# yay!.. i'm relieved!



## cEElint (Oct 6, 2009)

so, does anyone remember when my neighbor called AC on Diesel when he got into their yard at 6 months old?? well, they posted a "For Sale" sign in front of the house yesterday.. hooray, stupid neighbors moving finally.. they've been there less than a year.. lol.. now to wonder what kind of new neighbors i will get


----------



## angelbaby (Feb 4, 2010)

Yay thats great , we had some crappy people in and out across the street from us seemed that was all that property attracted. Was a relief to see the bulldozer one day lol, now its nice and quiet, I do worry though about who is next once they rebuild though . You can only hope its a better neighbor , too bad you cant pick who it is LOL.


----------



## EckoMac (Aug 25, 2010)

Sometimes, the bad neighbors end up being good. I had crappy ones on both sides. After living in the house for a year and putting in cement blocks under ground to keep the one sides lab mix from trying to eat my chihuahua under the fence, and mowing the neighbor on the other sides yard when she went through her divorce, well they all love me now and think I'm the best. LOL! 

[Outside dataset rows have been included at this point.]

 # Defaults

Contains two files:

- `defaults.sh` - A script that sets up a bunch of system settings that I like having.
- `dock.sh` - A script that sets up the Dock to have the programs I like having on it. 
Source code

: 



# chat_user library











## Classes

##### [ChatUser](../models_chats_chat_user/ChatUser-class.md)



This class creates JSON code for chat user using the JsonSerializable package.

I hope you are blessed with great new neighbors. Like me. LOL!


----------



## cEElint (Oct 6, 2009)

well, this guy has something against "pit bulls" .. straight from his mouth .. "I have a history with pit bulls." so that right there is a red flag for me.. sooner he moves the better.. hopefully its a hot chick.. lol.. they have a pool..


----------



## Rudy4747 (Nov 29, 2009)

When their is house for sale near me I love to take the dogs out front and play with them when possible buyers are looking. So they know what they are getting their self into, I also chat with them if the chance comes up.


----------



## BastienBully (Aug 8, 2011)

Happy for you! Good luck with the next ones lol


----------



## cEElint (Oct 6, 2009)

the 2 before them were great.. they didnt care about the dogs.. this guy just has a $*^%$ up his ass


----------



## HeavyJeep (May 7, 2011)

nice! thats some pretty good news right there! Lets keep our fingers crossed on the new ones!!


----------



## ames (Jun 6, 2010)

ooo I hope the new ones work out! I would see if they have a dog when they move in, and if not bring your pup over when you introduce yourself. Better to say hello on your terms than someone else. I hope its a single hot chick who loves dogs and grilling and swimming with neighbors just for you


----------



## cEElint (Oct 6, 2009)

well, i seen this cute blonde pull up to the house yesterday.. some lady was there waiting for her.. i wouldnt mind her being my neighbor .. Jen could make a neighbor friend and i could stare at her next to the pool.. lol..


----------



## aus_staffy (Nov 10, 2009)

cEElint said:


> well, this guy has something against "pit bulls" .. straight from his mouth .. "I have a history with pit bulls." so that right there is a red flag for me.. sooner he moves the better.. *hopefully its a hot chick.. lol.. they have a pool.. *


I love your optimism! Hope you get a good one, mate. It's a pain having to put up with lame neighbours.


----------



## SideKick (Jul 18, 2011)

I wish the old couple behind me would move. I'm pretty sure the whole neighborhood wishes the same. They call the AC on everybody!


----------